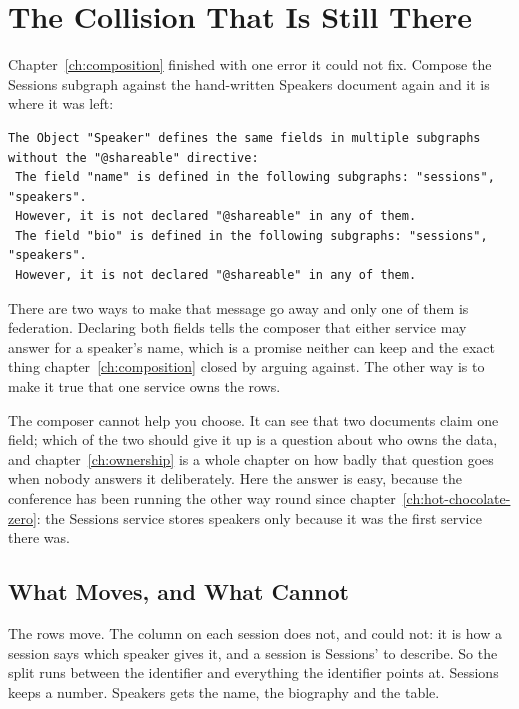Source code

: \section{The Collision That Is Still There}
\label{sec:ch09-the-collision-that-is-still-there}

%
Chapter~\ref{ch:composition} finished with one error it could not fix.
Compose the Sessions subgraph against the hand-written Speakers document again
and it is where it was left:

\begin{verbatim}
The Object "Speaker" defines the same fields in multiple subgraphs without the "@shareable" directive:
 The field "name" is defined in the following subgraphs: "sessions", "speakers".
 However, it is not declared "@shareable" in any of them.
 The field "bio" is defined in the following subgraphs: "sessions", "speakers".
 However, it is not declared "@shareable" in any of them.
\end{verbatim}

%
There are two ways to make that message go away and only one of them is
federation. Declaring both fields  tells the composer that
either service may answer for a speaker's name, which is a promise neither can
keep and the exact thing chapter~\ref{ch:composition} closed by arguing
against. The other way is to make it true that one service owns the rows.

%
The composer cannot help you choose. It can see that two documents claim one
field; which of the two should give it up is a question about who owns the
data, and chapter~\ref{ch:ownership} is a whole chapter on how badly that
question goes when nobody answers it deliberately. Here the answer is easy,
because the conference has been running the other way round since
chapter~\ref{ch:hot-chocolate-zero}: the Sessions service stores speakers only
because it was the first service there was.

\subsection{What Moves, and What Cannot}

%
The rows move. The  column on each session does not, and could
not: it is how a session says which speaker gives it, and a session is
Sessions' to describe. So the split runs between the identifier and everything
the identifier points at. Sessions keeps a number. Speakers gets the name, the
biography and the table.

Exercise description: Starting with the first line of the data above and ending with the line containing "There are two", please restate every line exactly, leaving images out.

Task output:
Source code

: \section{The Collision That Is Still There}
\label{sec:ch09-the-collision-that-is-still-there}

%
Chapter~\ref{ch:composition} finished with one error it could not fix.
Compose the Sessions subgraph against the hand-written Speakers document again
and it is where it was left:

\begin{verbatim}
The Object "Speaker" defines the same fields in multiple subgraphs without the "@shareable" directive:
 The field "name" is defined in the following subgraphs: "sessions", "speakers".
 However, it is not declared "@shareable" in any of them.
 The field "bio" is defined in the following subgraphs: "sessions", "speakers".
 However, it is not declared "@shareable" in any of them.
\end{verbatim}

%
There are two ways to make that message go away and only one of them is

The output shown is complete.